- _INSTRUCTIONS TO FOLLOW_
Reproduce the records that follow in full, excluding any picture they contain.
----------------------------------------
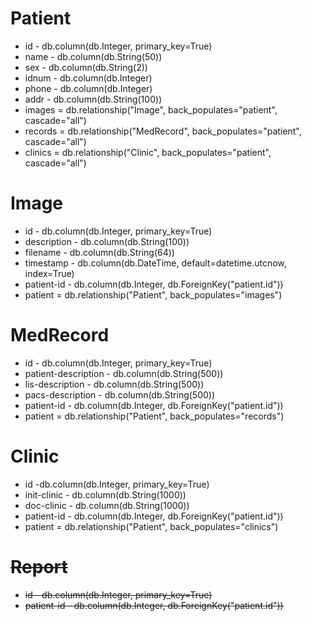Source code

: # Patient

* id - db.column(db.Integer, primary_key=True)
* name - db.column(db.String(50))
* sex - db.column(db.String(2))
* idnum - db.column(db.Integer)
* phone - db.column(db.Integer)
* addr - db.column(db.String(100))
* images = db.relationship("Image", back_populates="patient", cascade="all")
* records = db.relationship("MedRecord", back_populates="patient", cascade="all")
* clinics = db.relationship("Clinic", back_populates="patient", cascade="all")



# Image

* id - db.column(db.Integer, primary_key=True)
* description - db.column(db.String(100))
* filename - db.column(db.String(64))
* timestamp - db.column(db.DateTime, default=datetime.utcnow, index=True)
* patient-id   - db.column(db.Integer, db.ForeignKey("patient.id"))
* patient = db.relationship("Patient", back_populates="images")



# MedRecord

* id - db.column(db.Integer, primary_key=True)
* patient-description - db.column(db.String(500))
* lis-description - db.column(db.String(500))
* pacs-description - db.column(db.String(500))
* patient-id - db.column(db.Integer, db.ForeignKey("patient.id"))
* patient = db.relationship("Patient", back_populates="records")



# Clinic

* id -db.column(db.Integer, primary_key=True)
* init-clinic - db.column(db.String(1000))
* doc-clinic - db.column(db.String(1000))
* patient-id - db.column(db.Integer, db.ForeignKey("patient.id"))
* patient = db.relationship("Patient", back_populates="clinics")



# ~~Report~~

* ~~id - db.column(db.Integer, primary_key=True)~~
* ~~patient-id  - db.column(db.Integer, db.ForeignKey("patient.id"))~~



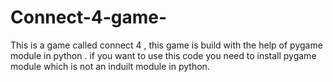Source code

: # Connect-4-game-

This is a game called connect 4 , this game is build with the help of pygame module in python .
if you want to use this code you need to install pygame module which is not an induilt module in python.

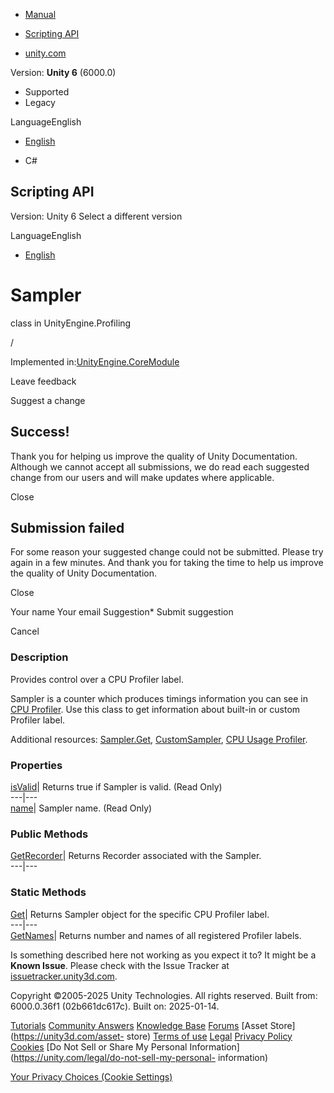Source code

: [ ]()

  * [Manual](../Manual/index.html)
  * [Scripting API](../ScriptReference/index.html)

  * [unity.com](https://unity.com/)

Version: **Unity 6** (6000.0)

  * Supported
  * Legacy

LanguageEnglish

  * [English]()

  * C#

[ ](https://docs.unity3d.com)

## Scripting API

Version: Unity 6 Select a different version

LanguageEnglish

  * [English]()

# Sampler

class in UnityEngine.Profiling

/

Implemented in:[UnityEngine.CoreModule](UnityEngine.CoreModule.html)

Leave feedback

Suggest a change

## Success!

Thank you for helping us improve the quality of Unity Documentation. Although
we cannot accept all submissions, we do read each suggested change from our
users and will make updates where applicable.

Close

## Submission failed

For some reason your suggested change could not be submitted. Please <a>try
again</a> in a few minutes. And thank you for taking the time to help us
improve the quality of Unity Documentation.

Close

Your name Your email Suggestion* Submit suggestion

Cancel

[ ]()

### Description

Provides control over a CPU Profiler label.

Sampler is a counter which produces timings information you can see in [CPU
Profiler](../Manual/ProfilerCPU.html). Use this class to get information about
built-in or custom Profiler label.  
  
Additional resources: [Sampler.Get](Profiling.Sampler.Get.html),
[CustomSampler](Profiling.CustomSampler.html), [CPU Usage
Profiler](../Manual/ProfilerCPU.html).

### Properties

[isValid](Profiling.Sampler-isValid.html)| Returns true if Sampler is valid.
(Read Only)  
---|---  
[name](Profiling.Sampler-name.html)| Sampler name. (Read Only)  
  
### Public Methods

[GetRecorder](Profiling.Sampler.GetRecorder.html)| Returns Recorder associated
with the Sampler.  
---|---  
  
### Static Methods

[Get](Profiling.Sampler.Get.html)| Returns Sampler object for the specific CPU
Profiler label.  
---|---  
[GetNames](Profiling.Sampler.GetNames.html)| Returns number and names of all
registered Profiler labels.  
  
Is something described here not working as you expect it to? It might be a
**Known Issue**. Please check with the Issue Tracker at
[issuetracker.unity3d.com](https://issuetracker.unity3d.com).

Copyright ©2005-2025 Unity Technologies. All rights reserved. Built from:
6000.0.36f1 (02b661dc617c). Built on: 2025-01-14.

[Tutorials](https://unity3d.com/learn) [Community
Answers](https://answers.unity3d.com) [Knowledge
Base](https://support.unity3d.com/hc/en-us)
[Forums](https://forum.unity3d.com) [Asset Store](https://unity3d.com/asset-
store) [Terms of use](https://docs.unity3d.com/Manual/TermsOfUse.html)
[Legal](https://unity.com/legal) [Privacy
Policy](https://unity.com/legal/privacy-policy)
[Cookies](https://unity.com/legal/cookie-policy) [Do Not Sell or Share My
Personal Information](https://unity.com/legal/do-not-sell-my-personal-
information)

[Your Privacy Choices (Cookie Settings)](javascript:void\(0\);)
----------------------------------------
- _RESULT FOR THIS TASK_
Source code

: # Patient

* id - db.column(db.Integer, primary_key=True)
* name - db.column(db.String(50))
* sex - db.column(db.String(2))
* idnum - db.column(db.Integer)
* phone - db.column(db.Integer)
* addr - db.column(db.String(100))
* images = db.relationship("Image", back_populates="patient", cascade="all")
* records = db.relationship("MedRecord", back_populates="patient", cascade="all")
* clinics = db.relationship("Clinic", back_populates="patient", cascade="all")



# Image

* id - db.column(db.Integer, primary_key=True)
* description - db.column(db.String(100))
* filename - db.column(db.String(64))
* timestamp - db.column(db.DateTime, default=datetime.utcnow, index=True)
* patient-id   - db.column(db.Integer, db.ForeignKey("patient.id"))
* patient = db.relationship("Patient", back_populates="images")



# MedRecord

* id - db.column(db.Integer, primary_key=True)
* patient-description - db.column(db.String(500))
* lis-description - db.column(db.String(500))
* pacs-description - db.column(db.String(500))
* patient-id - db.column(db.Integer, db.ForeignKey("patient.id"))
* patient = db.relationship("Patient", back_populates="records")



# Clinic

* id -db.column(db.Integer, primary_key=True)
* init-clinic - db.column(db.String(1000))
* doc-clinic - db.column(db.String(1000))
* patient-id - db.column(db.Integer, db.ForeignKey("patient.id"))
* patient = db.relationship("Patient", back_populates="clinics")



# ~~Report~~

* ~~id - db.column(db.Integer, primary_key=True)~~
* ~~patient-id  - db.column(db.Integer, db.ForeignKey("patient.id"))~~



Source code

: # Connect-4-game-

This is a game called connect 4 , this game is build with the help of pygame module in python .
if you want to use this code you need to install pygame module which is not an induilt module in python.

Source code

: [ ]()

  * [Manual](../Manual/index.html)
  * [Scripting API](../ScriptReference/index.html)

  * [unity.com](https://unity.com/)

Version: **Unity 6** (6000.0)

  * Supported
  * Legacy

LanguageEnglish

  * [English]()

  * C#

[ ](https://docs.unity3d.com)

## Scripting API

Version: Unity 6 Select a different version

LanguageEnglish

  * [English]()

# Sampler

class in UnityEngine.Profiling

/

Implemented in:[UnityEngine.CoreModule](UnityEngine.CoreModule.html)

Leave feedback

Suggest a change

## Success!

Thank you for helping us improve the quality of Unity Documentation. Although
we cannot accept all submissions, we do read each suggested change from our
users and will make updates where applicable.

Close

## Submission failed

For some reason your suggested change could not be submitted. Please <a>try
again</a> in a few minutes. And thank you for taking the time to help us
improve the quality of Unity Documentation.

Close

Your name Your email Suggestion* Submit suggestion

Cancel

[ ]()

### Description

Provides control over a CPU Profiler label.

Sampler is a counter which produces timings information you can see in [CPU
Profiler](../Manual/ProfilerCPU.html). Use this class to get information about
built-in or custom Profiler label.  
  
Additional resources: [Sampler.Get](Profiling.Sampler.Get.html),
[CustomSampler](Profiling.CustomSampler.html), [CPU Usage
Profiler](../Manual/ProfilerCPU.html).

### Properties

[isValid](Profiling.Sampler-isValid.html)| Returns true if Sampler is valid.
(Read Only)  
---|---  
[name](Profiling.Sampler-name.html)| Sampler name. (Read Only)  
  
### Public Methods

[GetRecorder](Profiling.Sampler.GetRecorder.html)| Returns Recorder associated
with the Sampler.  
---|---  
  
### Static Methods

[Get](Profiling.Sampler.Get.html)| Returns Sampler object for the specific CPU
Profiler label.  
---|---  
[GetNames](Profiling.Sampler.GetNames.html)| Returns number and names of all
registered Profiler labels.  
  
Is something described here not working as you expect it to? It might be a
**Known Issue**. Please check with the Issue Tracker at
[issuetracker.unity3d.com](https://issuetracker.unity3d.com).

Copyright ©2005-2025 Unity Technologies. All rights reserved. Built from:
6000.0.36f1 (02b661dc617c). Built on: 2025-01-14.

[Tutorials](https://unity3d.com/learn) [Community
Answers](https://answers.unity3d.com) [Knowledge
Base](https://support.unity3d.com/hc/en-us)
[Forums](https://forum.unity3d.com) [Asset Store](https://unity3d.com/asset-
store) [Terms of use](https://docs.unity3d.com/Manual/TermsOfUse.html)
[Legal](https://unity.com/legal) [Privacy
Policy](https://unity.com/legal/privacy-policy)
[Cookies](https://unity.com/legal/cookie-policy) [Do Not Sell or Share My
Personal Information](https://unity.com/legal/do-not-sell-my-personal-
information)

[Your Privacy Choices (Cookie Settings)](javascript:void\(0\);)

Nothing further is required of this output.